Normally, I like to keep the focus here on local matters. But today's column will be an exception due to the scarcity of Tim Tebow coverage.
So Tebowmania never caught on in New York. Wow, didn't see that one coming, did we? Having Tebow looking over the shoulder of a former first-round draft choice with a clown as a head coach and more media scrutiny than the Royal Family was about as good of a fit as Nick Saban speaking at an Auburn booster dinner.
The Jets waived him after taking Geno Smith of West Virginia in the second round of the NFL draft last week. Actually, that simply provided a convenient alibi for John Idzik, the Jets' new general manager who must have listed "Nuclear Waste Custodian" on his Monster.com resume. It was clear last season when Greg McIlroy leap-frogged Tebow when Sanchez was benched.
Thus, the Jets placed Tebow on waivers, making him an unrestricted free agent.
So what now?
Who would dare volunteer for the circus that Tebow brings?
Jacksonville? On the surface, that might have some merit. The Jaguars are at least two or three years away from contending. Blaine Gabbert, another first-round bust, is not the answer. At least Tebow would rouse the interest of Gator fans in Jacksonville.
But in fact, that would be one of the worst fits. First of all, not all Jag fans are Florida fans. Many are Florida State fans. More important than selling tickets is the fact that the Jaguars are rebuilding. Playing a quarterback with limited abilities in an offense for which he's ill-suited would only impede their progress.
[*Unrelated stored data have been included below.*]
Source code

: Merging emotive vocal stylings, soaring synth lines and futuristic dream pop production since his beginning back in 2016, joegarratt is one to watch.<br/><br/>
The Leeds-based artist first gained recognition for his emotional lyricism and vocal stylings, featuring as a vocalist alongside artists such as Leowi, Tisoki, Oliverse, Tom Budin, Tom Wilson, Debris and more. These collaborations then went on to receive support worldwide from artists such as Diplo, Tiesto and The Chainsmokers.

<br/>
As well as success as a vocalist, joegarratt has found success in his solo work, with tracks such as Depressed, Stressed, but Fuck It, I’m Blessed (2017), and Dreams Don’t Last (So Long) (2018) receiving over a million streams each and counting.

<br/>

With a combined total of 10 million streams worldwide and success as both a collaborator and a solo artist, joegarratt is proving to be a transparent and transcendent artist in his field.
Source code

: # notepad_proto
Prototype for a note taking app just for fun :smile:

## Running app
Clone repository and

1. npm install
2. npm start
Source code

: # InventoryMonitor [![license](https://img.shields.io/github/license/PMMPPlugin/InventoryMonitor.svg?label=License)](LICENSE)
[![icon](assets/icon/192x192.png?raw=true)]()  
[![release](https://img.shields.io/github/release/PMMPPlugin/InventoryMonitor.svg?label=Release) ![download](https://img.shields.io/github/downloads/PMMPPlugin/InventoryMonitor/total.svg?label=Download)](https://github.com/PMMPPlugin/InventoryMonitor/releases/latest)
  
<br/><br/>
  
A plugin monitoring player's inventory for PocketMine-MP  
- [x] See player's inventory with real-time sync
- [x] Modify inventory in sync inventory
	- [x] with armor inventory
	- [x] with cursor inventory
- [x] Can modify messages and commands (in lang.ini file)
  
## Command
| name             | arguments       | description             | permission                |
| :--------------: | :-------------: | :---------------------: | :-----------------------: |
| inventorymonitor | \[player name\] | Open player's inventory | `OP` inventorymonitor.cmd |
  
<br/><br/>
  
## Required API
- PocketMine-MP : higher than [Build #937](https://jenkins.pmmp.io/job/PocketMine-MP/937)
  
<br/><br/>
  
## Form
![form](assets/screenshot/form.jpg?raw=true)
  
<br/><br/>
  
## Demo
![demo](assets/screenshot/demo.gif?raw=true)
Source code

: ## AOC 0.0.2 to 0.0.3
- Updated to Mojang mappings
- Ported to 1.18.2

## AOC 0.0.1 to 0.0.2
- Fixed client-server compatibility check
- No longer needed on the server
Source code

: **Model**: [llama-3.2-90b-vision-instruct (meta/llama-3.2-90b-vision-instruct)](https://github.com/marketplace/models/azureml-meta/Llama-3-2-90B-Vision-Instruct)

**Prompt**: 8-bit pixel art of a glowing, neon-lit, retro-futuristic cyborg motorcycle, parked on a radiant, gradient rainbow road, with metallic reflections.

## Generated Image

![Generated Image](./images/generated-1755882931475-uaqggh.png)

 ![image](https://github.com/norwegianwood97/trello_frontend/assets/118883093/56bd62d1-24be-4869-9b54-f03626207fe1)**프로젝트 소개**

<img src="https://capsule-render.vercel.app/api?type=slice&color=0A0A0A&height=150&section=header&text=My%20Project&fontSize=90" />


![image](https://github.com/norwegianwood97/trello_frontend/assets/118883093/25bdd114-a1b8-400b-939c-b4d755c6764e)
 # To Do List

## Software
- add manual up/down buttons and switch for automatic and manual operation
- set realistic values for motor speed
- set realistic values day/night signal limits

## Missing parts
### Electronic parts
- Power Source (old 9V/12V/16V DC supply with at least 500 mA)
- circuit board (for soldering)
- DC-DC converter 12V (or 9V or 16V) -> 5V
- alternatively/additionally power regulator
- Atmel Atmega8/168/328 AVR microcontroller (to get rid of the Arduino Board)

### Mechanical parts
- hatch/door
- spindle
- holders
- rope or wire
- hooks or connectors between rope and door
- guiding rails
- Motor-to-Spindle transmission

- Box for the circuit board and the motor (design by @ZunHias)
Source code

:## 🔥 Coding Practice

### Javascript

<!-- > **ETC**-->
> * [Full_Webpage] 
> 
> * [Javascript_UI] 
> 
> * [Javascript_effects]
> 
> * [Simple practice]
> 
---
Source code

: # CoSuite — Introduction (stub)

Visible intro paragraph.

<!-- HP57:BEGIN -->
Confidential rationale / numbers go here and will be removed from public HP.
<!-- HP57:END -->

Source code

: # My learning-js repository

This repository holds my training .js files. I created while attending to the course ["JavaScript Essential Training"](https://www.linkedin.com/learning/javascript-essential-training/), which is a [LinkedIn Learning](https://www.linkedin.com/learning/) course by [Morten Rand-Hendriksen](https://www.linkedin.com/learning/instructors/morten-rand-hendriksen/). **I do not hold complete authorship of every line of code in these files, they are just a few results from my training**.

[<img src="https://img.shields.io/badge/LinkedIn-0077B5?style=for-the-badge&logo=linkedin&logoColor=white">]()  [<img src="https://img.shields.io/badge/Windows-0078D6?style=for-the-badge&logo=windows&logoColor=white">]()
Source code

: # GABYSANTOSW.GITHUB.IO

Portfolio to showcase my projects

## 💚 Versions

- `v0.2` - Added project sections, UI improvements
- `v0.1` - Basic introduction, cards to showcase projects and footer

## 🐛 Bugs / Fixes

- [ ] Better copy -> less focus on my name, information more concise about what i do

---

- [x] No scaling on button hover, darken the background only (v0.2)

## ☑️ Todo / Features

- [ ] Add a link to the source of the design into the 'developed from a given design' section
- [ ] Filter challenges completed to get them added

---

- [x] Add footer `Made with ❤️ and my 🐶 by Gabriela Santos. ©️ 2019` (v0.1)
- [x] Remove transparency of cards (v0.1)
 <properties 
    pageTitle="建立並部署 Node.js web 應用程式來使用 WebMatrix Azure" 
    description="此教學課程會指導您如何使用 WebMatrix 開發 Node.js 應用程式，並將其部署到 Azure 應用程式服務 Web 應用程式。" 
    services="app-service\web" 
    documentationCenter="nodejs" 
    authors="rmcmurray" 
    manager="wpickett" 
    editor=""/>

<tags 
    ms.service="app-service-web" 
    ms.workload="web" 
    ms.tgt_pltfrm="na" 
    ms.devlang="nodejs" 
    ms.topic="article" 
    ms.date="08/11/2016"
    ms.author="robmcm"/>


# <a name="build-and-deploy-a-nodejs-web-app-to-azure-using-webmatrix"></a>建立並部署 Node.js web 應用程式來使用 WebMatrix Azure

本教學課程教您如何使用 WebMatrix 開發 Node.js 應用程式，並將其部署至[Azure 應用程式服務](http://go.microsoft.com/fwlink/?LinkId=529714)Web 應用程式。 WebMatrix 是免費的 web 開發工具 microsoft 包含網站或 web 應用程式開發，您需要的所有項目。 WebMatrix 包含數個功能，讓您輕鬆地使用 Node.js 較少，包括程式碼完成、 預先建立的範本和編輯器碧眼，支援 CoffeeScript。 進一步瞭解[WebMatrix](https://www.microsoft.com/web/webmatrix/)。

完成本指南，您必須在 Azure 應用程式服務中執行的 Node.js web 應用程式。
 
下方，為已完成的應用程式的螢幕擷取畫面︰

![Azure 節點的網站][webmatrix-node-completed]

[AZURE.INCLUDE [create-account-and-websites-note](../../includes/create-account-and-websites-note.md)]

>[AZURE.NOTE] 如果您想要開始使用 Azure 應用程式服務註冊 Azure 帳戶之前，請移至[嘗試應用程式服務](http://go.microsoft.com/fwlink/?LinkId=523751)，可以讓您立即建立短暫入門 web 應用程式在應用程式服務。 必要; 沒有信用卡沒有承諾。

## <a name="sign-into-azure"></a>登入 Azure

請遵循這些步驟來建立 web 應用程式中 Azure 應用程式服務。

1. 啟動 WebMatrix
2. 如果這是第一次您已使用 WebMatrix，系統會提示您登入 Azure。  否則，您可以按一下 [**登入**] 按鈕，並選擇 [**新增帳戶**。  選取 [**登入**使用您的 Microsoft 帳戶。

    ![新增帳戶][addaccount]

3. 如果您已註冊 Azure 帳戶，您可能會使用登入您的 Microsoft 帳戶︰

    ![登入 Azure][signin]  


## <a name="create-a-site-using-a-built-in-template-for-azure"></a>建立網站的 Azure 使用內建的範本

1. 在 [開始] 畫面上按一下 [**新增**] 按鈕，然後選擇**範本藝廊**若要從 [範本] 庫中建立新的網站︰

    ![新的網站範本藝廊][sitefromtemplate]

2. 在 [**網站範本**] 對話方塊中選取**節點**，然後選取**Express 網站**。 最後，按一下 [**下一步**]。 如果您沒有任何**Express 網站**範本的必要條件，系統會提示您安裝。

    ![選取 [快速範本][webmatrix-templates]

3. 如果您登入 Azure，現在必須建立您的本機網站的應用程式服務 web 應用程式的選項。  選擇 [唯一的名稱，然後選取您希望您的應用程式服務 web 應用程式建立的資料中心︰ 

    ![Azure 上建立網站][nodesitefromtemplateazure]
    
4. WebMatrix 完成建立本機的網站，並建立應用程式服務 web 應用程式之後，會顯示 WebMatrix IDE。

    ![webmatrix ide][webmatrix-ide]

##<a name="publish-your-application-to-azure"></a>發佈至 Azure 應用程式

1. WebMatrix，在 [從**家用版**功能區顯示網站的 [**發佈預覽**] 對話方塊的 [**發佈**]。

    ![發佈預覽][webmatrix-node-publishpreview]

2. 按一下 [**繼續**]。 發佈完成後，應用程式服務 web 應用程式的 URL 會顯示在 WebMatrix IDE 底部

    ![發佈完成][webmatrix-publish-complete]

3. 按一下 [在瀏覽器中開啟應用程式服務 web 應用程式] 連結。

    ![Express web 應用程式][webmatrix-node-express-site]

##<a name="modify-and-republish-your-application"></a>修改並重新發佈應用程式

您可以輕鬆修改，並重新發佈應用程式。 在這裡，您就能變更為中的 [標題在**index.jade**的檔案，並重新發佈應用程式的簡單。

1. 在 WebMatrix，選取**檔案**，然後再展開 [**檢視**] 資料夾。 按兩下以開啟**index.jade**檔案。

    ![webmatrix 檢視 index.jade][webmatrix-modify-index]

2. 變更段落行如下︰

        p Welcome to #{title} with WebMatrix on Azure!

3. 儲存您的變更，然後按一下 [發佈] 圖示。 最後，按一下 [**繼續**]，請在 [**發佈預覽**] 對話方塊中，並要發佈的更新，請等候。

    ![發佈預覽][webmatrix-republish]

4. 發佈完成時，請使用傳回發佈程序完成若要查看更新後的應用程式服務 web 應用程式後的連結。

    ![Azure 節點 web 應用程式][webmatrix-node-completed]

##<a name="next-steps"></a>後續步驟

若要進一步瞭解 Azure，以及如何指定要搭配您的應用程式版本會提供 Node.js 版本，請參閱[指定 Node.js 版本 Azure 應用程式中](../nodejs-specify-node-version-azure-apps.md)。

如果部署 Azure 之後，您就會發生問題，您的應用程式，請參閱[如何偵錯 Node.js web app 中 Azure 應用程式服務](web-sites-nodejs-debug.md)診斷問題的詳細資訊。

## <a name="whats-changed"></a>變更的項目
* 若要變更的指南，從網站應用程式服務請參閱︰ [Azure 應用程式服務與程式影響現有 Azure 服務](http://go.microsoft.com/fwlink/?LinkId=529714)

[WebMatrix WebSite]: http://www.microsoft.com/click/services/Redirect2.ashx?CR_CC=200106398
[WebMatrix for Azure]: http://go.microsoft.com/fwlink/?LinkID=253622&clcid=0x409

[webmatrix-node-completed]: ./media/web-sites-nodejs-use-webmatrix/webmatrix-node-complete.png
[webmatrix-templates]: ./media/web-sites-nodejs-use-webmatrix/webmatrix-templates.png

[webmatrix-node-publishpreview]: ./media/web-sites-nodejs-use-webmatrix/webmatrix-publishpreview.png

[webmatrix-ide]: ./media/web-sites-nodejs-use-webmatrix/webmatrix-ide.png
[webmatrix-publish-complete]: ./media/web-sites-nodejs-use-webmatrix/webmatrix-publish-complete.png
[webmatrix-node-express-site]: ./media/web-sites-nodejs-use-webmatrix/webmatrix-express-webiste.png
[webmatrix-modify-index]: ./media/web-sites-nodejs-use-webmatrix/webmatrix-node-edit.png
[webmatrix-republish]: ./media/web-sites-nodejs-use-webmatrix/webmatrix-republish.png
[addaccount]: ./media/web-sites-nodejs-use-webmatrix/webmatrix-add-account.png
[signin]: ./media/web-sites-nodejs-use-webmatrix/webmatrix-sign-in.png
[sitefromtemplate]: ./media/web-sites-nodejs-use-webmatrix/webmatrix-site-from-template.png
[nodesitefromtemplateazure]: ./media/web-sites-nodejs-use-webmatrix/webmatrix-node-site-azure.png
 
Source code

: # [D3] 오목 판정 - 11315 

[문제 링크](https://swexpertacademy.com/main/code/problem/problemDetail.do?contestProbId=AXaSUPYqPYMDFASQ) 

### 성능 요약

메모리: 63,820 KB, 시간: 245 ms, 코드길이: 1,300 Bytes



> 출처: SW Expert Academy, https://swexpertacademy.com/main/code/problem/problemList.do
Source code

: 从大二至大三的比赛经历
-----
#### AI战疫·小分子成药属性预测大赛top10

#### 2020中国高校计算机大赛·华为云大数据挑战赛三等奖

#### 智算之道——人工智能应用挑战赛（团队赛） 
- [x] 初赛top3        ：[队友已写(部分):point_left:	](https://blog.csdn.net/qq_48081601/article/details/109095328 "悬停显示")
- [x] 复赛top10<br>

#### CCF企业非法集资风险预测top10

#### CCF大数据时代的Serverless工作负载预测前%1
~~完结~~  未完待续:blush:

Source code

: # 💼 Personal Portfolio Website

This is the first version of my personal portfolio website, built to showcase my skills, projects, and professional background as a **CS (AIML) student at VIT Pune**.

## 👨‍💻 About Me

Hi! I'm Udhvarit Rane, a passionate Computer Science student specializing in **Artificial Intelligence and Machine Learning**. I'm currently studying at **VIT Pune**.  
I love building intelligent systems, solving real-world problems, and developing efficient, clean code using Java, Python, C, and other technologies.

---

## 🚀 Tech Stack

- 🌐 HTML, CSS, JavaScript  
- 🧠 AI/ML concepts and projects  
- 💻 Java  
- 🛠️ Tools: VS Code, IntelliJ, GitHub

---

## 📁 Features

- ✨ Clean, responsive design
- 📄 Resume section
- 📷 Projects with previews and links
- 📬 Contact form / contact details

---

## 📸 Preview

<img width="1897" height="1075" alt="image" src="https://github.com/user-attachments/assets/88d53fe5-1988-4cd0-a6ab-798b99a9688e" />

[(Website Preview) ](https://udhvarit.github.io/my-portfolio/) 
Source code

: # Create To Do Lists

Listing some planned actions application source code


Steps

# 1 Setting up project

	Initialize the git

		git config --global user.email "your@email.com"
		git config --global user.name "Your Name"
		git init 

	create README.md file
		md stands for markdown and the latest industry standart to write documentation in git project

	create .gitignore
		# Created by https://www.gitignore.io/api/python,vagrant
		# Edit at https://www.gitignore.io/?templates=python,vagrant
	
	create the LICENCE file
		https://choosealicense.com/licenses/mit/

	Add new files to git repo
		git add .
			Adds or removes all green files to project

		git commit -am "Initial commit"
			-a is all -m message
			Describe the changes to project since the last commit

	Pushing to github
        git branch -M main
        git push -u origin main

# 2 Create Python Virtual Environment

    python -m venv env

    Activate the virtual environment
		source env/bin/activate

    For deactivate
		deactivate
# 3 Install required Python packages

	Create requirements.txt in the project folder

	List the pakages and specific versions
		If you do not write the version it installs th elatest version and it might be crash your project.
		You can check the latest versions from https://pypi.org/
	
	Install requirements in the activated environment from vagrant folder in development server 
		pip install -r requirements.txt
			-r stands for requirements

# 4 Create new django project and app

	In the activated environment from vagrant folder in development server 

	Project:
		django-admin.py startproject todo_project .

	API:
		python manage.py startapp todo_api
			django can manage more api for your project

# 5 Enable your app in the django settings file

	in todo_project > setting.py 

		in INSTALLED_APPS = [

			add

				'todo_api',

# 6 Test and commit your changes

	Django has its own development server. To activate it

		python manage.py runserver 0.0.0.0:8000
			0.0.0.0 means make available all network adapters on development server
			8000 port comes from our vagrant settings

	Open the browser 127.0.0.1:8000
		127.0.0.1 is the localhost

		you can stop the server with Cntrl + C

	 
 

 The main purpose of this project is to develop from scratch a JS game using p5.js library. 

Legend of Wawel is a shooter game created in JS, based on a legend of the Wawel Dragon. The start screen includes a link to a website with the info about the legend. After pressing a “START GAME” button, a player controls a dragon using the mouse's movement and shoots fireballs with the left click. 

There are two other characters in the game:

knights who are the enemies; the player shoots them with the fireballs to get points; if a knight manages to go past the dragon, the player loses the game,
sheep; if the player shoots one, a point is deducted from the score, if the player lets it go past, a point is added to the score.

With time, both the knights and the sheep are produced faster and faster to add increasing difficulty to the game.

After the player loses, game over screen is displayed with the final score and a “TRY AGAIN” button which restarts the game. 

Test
If there's a place for Tebow -- and that's an enormous "if" -- it would be somewhere that would employ the read-option offense, as Seattle, San Francisco and Washington did last year with Russell Wilson, Colin Kaepernick and Robert Griffin III. Whether the read-option will remain a viable offense or will be rendered obsolete after a full offseason of study by defensive coordinators is something not even NFL coaches are sure of yet. But it does seem like Tebow could be a serviceable backup in that offense. He could back up Cam Newton at Carolina, a bit of role reversal from their days together at Florida.
It's also undeniably clear that he's inadequate as a conventional drop-back passer. Yeah, it worked briefly in Denver two seasons ago. But that's because all the Broncos needed was someone who knew how to win, and Tebow knows winning the way Simon Cowell knows singing talent. They caught a depleted Pittsburgh team in the first round of the playoffs, and Tebow managed one more rabbit trick.
Tebow might even be better than some conventional back-ups right now. I couldn't even tell you Tony Romo's understudy in Dallas without the aid of Google. (How's this for coincidence? It's Kyle Orton,
the guy Tebow beat out in Denver.)
Romo and Tebow in Jerryville. Now there's a thought.
Seriously, Tebow could back up Carson Palmer in Arizona or Matt Flynn in Oakland or Ryan Tannehill in Miami or Jake Locker in Tennessee, and he'd be just another second-string quarterback.
He's a hard worker, fierce competitor, great teammate -- all the intangibles you could want.
Except for one thing.
Wherever Tebow goes, Tebowmania will follow.
And that's why Tebow is probably done as an NFL quarterback.